This article describes the Lightbits SSD Journaling feature. This feature provides a way to persistently store data of multiple volumes that have not yet been written to disk - providing protection in the event of a simultaneous power outage affecting multiple servers, on volumes with multiple replicas) and even single server power outages on single volume replicas. This is similar to the protection previously provided by Data Center Persistent Memory Modules (DCPMM).
Any references to Solid State Drives (SSDs) refer specifically to NVMe Solid State Drives (SSDs).
When using the SSD Journaling feature, each node in the cluster will store a journal entry for each write request for a short period of time, until the data is persistent on the data disks. Once the data is persistent on the data SSDs, the journal entry is no longer required and can be overwritten. If an abrupt failure occurs, after the node is restarted, it will recover any outstanding journal entries and persist them on the data SSDs. The Journaling device is designed for high performance with low latency, similar to cache mechanisms.
The Lightbits SSD Journaling feature is currently only available for new installations in Lightbits release v3.17.1. A future release will support adding servers equipped with journaling devices to an existing cluster using DCPMM.
How it Works
Each storage node in a Lightbits cluster is responsible for maintaining its own health, and each instance within a node (if it is a dual node instance server) independently monitors its own health as well. The diagram below illustrates a single Lightbits node, where the client is writing/reading from a volume that is handled by the node.

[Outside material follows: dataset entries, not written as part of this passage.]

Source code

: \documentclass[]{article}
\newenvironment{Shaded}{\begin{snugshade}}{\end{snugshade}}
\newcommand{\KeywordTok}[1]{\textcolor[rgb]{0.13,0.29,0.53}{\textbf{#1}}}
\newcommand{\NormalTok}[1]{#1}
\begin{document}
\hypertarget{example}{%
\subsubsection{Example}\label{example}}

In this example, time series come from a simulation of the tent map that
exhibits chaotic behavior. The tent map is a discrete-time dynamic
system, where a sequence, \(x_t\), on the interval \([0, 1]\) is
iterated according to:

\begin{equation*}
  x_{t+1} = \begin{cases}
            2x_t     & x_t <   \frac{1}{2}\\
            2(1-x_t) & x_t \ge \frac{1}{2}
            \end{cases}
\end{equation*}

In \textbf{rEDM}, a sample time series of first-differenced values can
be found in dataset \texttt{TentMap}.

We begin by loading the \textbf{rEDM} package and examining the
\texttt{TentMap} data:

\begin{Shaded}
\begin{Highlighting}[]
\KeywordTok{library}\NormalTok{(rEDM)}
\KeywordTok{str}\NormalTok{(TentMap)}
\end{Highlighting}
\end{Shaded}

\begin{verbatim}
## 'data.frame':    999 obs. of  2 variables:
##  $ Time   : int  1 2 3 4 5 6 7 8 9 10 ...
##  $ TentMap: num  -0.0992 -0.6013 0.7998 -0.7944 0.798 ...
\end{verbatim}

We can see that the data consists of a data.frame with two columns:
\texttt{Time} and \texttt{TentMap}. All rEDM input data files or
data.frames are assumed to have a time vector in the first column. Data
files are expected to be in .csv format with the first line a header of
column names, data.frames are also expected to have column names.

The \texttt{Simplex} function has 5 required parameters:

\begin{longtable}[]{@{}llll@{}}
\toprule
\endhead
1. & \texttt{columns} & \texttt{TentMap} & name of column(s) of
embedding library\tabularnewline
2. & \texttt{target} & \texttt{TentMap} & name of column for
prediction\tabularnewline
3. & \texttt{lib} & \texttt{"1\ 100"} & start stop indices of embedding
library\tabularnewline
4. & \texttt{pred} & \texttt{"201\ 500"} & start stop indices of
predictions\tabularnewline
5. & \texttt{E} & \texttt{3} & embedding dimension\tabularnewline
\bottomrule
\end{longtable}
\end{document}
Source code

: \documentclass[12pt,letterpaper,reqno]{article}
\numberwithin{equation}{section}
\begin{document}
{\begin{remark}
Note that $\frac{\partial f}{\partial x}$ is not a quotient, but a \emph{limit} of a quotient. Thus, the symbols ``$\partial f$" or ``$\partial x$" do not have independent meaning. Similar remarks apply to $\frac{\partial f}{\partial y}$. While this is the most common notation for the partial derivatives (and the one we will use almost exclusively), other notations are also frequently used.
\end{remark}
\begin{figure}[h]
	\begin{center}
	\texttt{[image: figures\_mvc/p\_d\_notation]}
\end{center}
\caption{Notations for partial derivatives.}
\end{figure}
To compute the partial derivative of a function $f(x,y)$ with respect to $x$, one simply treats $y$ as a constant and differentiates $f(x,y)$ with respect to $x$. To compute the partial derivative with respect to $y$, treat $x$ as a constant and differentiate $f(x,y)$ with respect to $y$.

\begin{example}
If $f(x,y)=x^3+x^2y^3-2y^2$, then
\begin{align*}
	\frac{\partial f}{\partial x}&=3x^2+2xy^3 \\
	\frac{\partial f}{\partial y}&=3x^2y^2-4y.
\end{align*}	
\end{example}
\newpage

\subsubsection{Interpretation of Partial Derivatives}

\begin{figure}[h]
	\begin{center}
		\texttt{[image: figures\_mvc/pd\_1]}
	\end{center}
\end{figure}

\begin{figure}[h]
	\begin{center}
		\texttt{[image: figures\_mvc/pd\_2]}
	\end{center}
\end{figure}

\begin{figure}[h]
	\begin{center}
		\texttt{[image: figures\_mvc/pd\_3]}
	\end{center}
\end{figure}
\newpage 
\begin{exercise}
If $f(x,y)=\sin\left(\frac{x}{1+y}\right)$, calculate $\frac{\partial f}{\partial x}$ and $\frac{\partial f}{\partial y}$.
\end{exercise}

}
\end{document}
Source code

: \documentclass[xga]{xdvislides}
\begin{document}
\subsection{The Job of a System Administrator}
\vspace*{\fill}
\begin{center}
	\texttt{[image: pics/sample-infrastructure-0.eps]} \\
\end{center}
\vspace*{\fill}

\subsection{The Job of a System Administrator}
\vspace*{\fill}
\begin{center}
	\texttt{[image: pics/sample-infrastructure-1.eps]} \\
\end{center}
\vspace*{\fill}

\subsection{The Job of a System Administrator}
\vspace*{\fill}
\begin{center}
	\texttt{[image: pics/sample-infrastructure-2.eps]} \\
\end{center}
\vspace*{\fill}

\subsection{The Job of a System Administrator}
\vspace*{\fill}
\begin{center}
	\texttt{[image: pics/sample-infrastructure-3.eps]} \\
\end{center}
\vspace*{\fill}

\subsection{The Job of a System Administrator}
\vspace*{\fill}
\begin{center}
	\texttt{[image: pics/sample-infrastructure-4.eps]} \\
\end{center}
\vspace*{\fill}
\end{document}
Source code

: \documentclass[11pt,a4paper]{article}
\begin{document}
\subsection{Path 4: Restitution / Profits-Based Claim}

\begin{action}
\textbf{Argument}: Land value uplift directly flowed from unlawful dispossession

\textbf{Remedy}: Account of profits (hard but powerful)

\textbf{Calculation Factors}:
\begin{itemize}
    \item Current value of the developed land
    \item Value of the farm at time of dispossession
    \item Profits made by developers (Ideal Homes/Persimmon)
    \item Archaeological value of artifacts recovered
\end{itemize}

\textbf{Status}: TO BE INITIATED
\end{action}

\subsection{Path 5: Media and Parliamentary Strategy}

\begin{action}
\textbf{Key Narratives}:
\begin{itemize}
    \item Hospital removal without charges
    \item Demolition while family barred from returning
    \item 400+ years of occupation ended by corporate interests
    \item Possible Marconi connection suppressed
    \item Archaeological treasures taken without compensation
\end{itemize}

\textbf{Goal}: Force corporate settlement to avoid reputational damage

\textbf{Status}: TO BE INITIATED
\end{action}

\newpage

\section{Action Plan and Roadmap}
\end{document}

When a client issues a write request to the Lightbits node, the data is received by the Lightbits frontend (Duroslight). The data of the write request is written to the persistent journal and to the write buffer of each server holding a replica, and the write is acknowledged to the client . At the same time as the write is acknowledged, it is forwarded to the Lightbits Intelligent Flash Management (IFM). There, the data is written to the Data SSDs. The data is striped across all disks and protected using Elastic RAID (when EC is enabled).
When a Lightbits node powers back on after a failure, it checks whether there are any remaining write entities in the journal that have not yet been persistently written to the data disks by the IFM. If such data is found, it is recovered from the journal and persistently written to the data disks. Once all pending data has been successfully written to the data disks, the node becomes active, initiates data rebuild from other nodes, and operations resume as normal.
When SSD Journaling is enabled, the cluster will be configured to a minimum replica count of one, This is similar to the configuration used with Persistent Memory (DCPMM).
Journaling devices are one or more SSD devices that are marked during installation to be used for journaling. It is recommended to use low latency, high endurance, write-intensive SSDs. See the SSD Journaling Installation documentation for additional information.
Multiple Journal SSD Devices
The SSD Journaling feature can run with one or more SSDs (up to a maximum of four) per instance. If you have configured more than one, the node will create a RAID0 device from the defined existing Journal SSDs.
As RAID0 striping is designed for performance, the more SSD Journaling devices you have, the better write performance you will get (up to a certain threshold). The number of SSD devices is defined during the installation process (see the Installation Guide for more details).
Future Lightbits releases will support adding/removing devices post-installation.